Task objective — Would you transcribe the listing that follows word for word, skipping pictures?
START Provided data
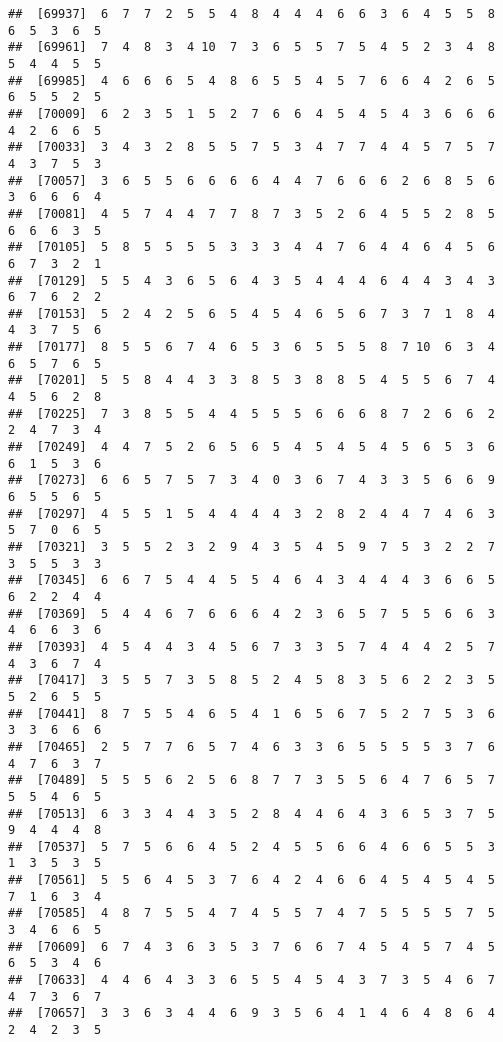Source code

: \documentclass[
]{book}
\begin{document}
\begin{verbatim}
##  [69937]  6  7  7  2  5  5  4  8  4  4  4  6  6  3  6  4  5  5  8  6  5  3  6  5
##  [69961]  7  4  8  3  4 10  7  3  6  5  5  7  5  4  5  2  3  4  8  5  4  4  5  5
##  [69985]  4  6  6  6  5  4  8  6  5  5  4  5  7  6  6  4  2  6  5  6  5  5  2  5
##  [70009]  6  2  3  5  1  5  2  7  6  6  4  5  4  5  4  3  6  6  6  4  2  6  6  5
##  [70033]  3  4  3  2  8  5  5  7  5  3  4  7  7  4  4  5  7  5  7  4  3  7  5  3
##  [70057]  3  6  5  5  6  6  6  6  4  4  7  6  6  6  2  6  8  5  6  3  6  6  6  4
##  [70081]  4  5  7  4  4  7  7  8  7  3  5  2  6  4  5  5  2  8  5  6  6  6  3  5
##  [70105]  5  8  5  5  5  5  3  3  3  4  4  7  6  4  4  6  4  5  6  6  7  3  2  1
##  [70129]  5  5  4  3  6  5  6  4  3  5  4  4  4  6  4  4  3  4  3  6  7  6  2  2
##  [70153]  5  2  4  2  5  6  5  4  5  4  6  5  6  7  3  7  1  8  4  4  3  7  5  6
##  [70177]  8  5  5  6  7  4  6  5  3  6  5  5  5  8  7 10  6  3  4  6  5  7  6  5
##  [70201]  5  5  8  4  4  3  3  8  5  3  8  8  5  4  5  5  6  7  4  4  5  6  2  8
##  [70225]  7  3  8  5  5  4  4  5  5  5  6  6  6  8  7  2  6  6  2  2  4  7  3  4
##  [70249]  4  4  7  5  2  6  5  6  5  4  5  4  5  4  5  6  5  3  6  6  1  5  3  6
##  [70273]  6  6  5  7  5  7  3  4  0  3  6  7  4  3  3  5  6  6  9  6  5  5  6  5
##  [70297]  4  5  5  1  5  4  4  4  4  3  2  8  2  4  4  7  4  6  3  5  7  0  6  5
##  [70321]  3  5  5  2  3  2  9  4  3  5  4  5  9  7  5  3  2  2  7  3  5  5  3  3
##  [70345]  6  6  7  5  4  4  5  5  4  6  4  3  4  4  4  3  6  6  5  6  2  2  4  4
##  [70369]  5  4  4  6  7  6  6  6  4  2  3  6  5  7  5  5  6  6  3  4  6  6  3  6
##  [70393]  4  5  4  4  3  4  5  6  7  3  3  5  7  4  4  4  2  5  7  4  3  6  7  4
##  [70417]  3  5  5  7  3  5  8  5  2  4  5  8  3  5  6  2  2  3  5  5  2  6  5  5
##  [70441]  8  7  5  5  4  6  5  4  1  6  5  6  7  5  2  7  5  3  6  3  3  6  6  6
##  [70465]  2  5  7  7  6  5  7  4  6  3  3  6  5  5  5  5  3  7  6  4  7  6  3  7
##  [70489]  5  5  5  6  2  5  6  8  7  7  3  5  5  6  4  7  6  5  7  5  5  4  6  5
##  [70513]  6  3  3  4  4  3  5  2  8  4  4  6  4  3  6  5  3  7  5  9  4  4  4  8
##  [70537]  5  7  5  6  6  4  5  2  4  5  5  6  6  4  6  6  5  5  3  1  3  5  3  5
##  [70561]  5  5  6  4  5  3  7  6  4  2  4  6  6  4  5  4  5  4  5  7  1  6  3  4
##  [70585]  4  8  7  5  5  4  7  4  5  5  7  4  7  5  5  5  5  7  5  3  4  6  6  5
##  [70609]  6  7  4  3  6  3  5  3  7  6  6  7  4  5  4  5  7  4  5  6  5  3  4  6
##  [70633]  4  4  6  4  3  3  6  5  5  4  5  4  3  7  3  5  4  6  7  4  7  3  6  7
##  [70657]  3  3  6  3  4  4  6  9  3  5  6  4  1  4  6  4  8  6  4  2  4  2  3  5

\end{verbatim}
\end{document}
END Provided data
Answer to the problem —
Source code

: \documentclass[
]{book}
\begin{document}
\begin{verbatim}
##  [69937]  6  7  7  2  5  5  4  8  4  4  4  6  6  3  6  4  5  5  8  6  5  3  6  5
##  [69961]  7  4  8  3  4 10  7  3  6  5  5  7  5  4  5  2  3  4  8  5  4  4  5  5
##  [69985]  4  6  6  6  5  4  8  6  5  5  4  5  7  6  6  4  2  6  5  6  5  5  2  5
##  [70009]  6  2  3  5  1  5  2  7  6  6  4  5  4  5  4  3  6  6  6  4  2  6  6  5
##  [70033]  3  4  3  2  8  5  5  7  5  3  4  7  7  4  4  5  7  5  7  4  3  7  5  3
##  [70057]  3  6  5  5  6  6  6  6  4  4  7  6  6  6  2  6  8  5  6  3  6  6  6  4
##  [70081]  4  5  7  4  4  7  7  8  7  3  5  2  6  4  5  5  2  8  5  6  6  6  3  5
##  [70105]  5  8  5  5  5  5  3  3  3  4  4  7  6  4  4  6  4  5  6  6  7  3  2  1
##  [70129]  5  5  4  3  6  5  6  4  3  5  4  4  4  6  4  4  3  4  3  6  7  6  2  2
##  [70153]  5  2  4  2  5  6  5  4  5  4  6  5  6  7  3  7  1  8  4  4  3  7  5  6
##  [70177]  8  5  5  6  7  4  6  5  3  6  5  5  5  8  7 10  6  3  4  6  5  7  6  5
##  [70201]  5  5  8  4  4  3  3  8  5  3  8  8  5  4  5  5  6  7  4  4  5  6  2  8
##  [70225]  7  3  8  5  5  4  4  5  5  5  6  6  6  8  7  2  6  6  2  2  4  7  3  4
##  [70249]  4  4  7  5  2  6  5  6  5  4  5  4  5  4  5  6  5  3  6  6  1  5  3  6
##  [70273]  6  6  5  7  5  7  3  4  0  3  6  7  4  3  3  5  6  6  9  6  5  5  6  5
##  [70297]  4  5  5  1  5  4  4  4  4  3  2  8  2  4  4  7  4  6  3  5  7  0  6  5
##  [70321]  3  5  5  2  3  2  9  4  3  5  4  5  9  7  5  3  2  2  7  3  5  5  3  3
##  [70345]  6  6  7  5  4  4  5  5  4  6  4  3  4  4  4  3  6  6  5  6  2  2  4  4
##  [70369]  5  4  4  6  7  6  6  6  4  2  3  6  5  7  5  5  6  6  3  4  6  6  3  6
##  [70393]  4  5  4  4  3  4  5  6  7  3  3  5  7  4  4  4  2  5  7  4  3  6  7  4
##  [70417]  3  5  5  7  3  5  8  5  2  4  5  8  3  5  6  2  2  3  5  5  2  6  5  5
##  [70441]  8  7  5  5  4  6  5  4  1  6  5  6  7  5  2  7  5  3  6  3  3  6  6  6
##  [70465]  2  5  7  7  6  5  7  4  6  3  3  6  5  5  5  5  3  7  6  4  7  6  3  7
##  [70489]  5  5  5  6  2  5  6  8  7  7  3  5  5  6  4  7  6  5  7  5  5  4  6  5
##  [70513]  6  3  3  4  4  3  5  2  8  4  4  6  4  3  6  5  3  7  5  9  4  4  4  8
##  [70537]  5  7  5  6  6  4  5  2  4  5  5  6  6  4  6  6  5  5  3  1  3  5  3  5
##  [70561]  5  5  6  4  5  3  7  6  4  2  4  6  6  4  5  4  5  4  5  7  1  6  3  4
##  [70585]  4  8  7  5  5  4  7  4  5  5  7  4  7  5  5  5  5  7  5  3  4  6  6  5
##  [70609]  6  7  4  3  6  3  5  3  7  6  6  7  4  5  4  5  7  4  5  6  5  3  4  6
##  [70633]  4  4  6  4  3  3  6  5  5  4  5  4  3  7  3  5  4  6  7  4  7  3  6  7
##  [70657]  3  3  6  3  4  4  6  9  3  5  6  4  1  4  6  4  8  6  4  2  4  2  3  5

\end{verbatim}
\end{document}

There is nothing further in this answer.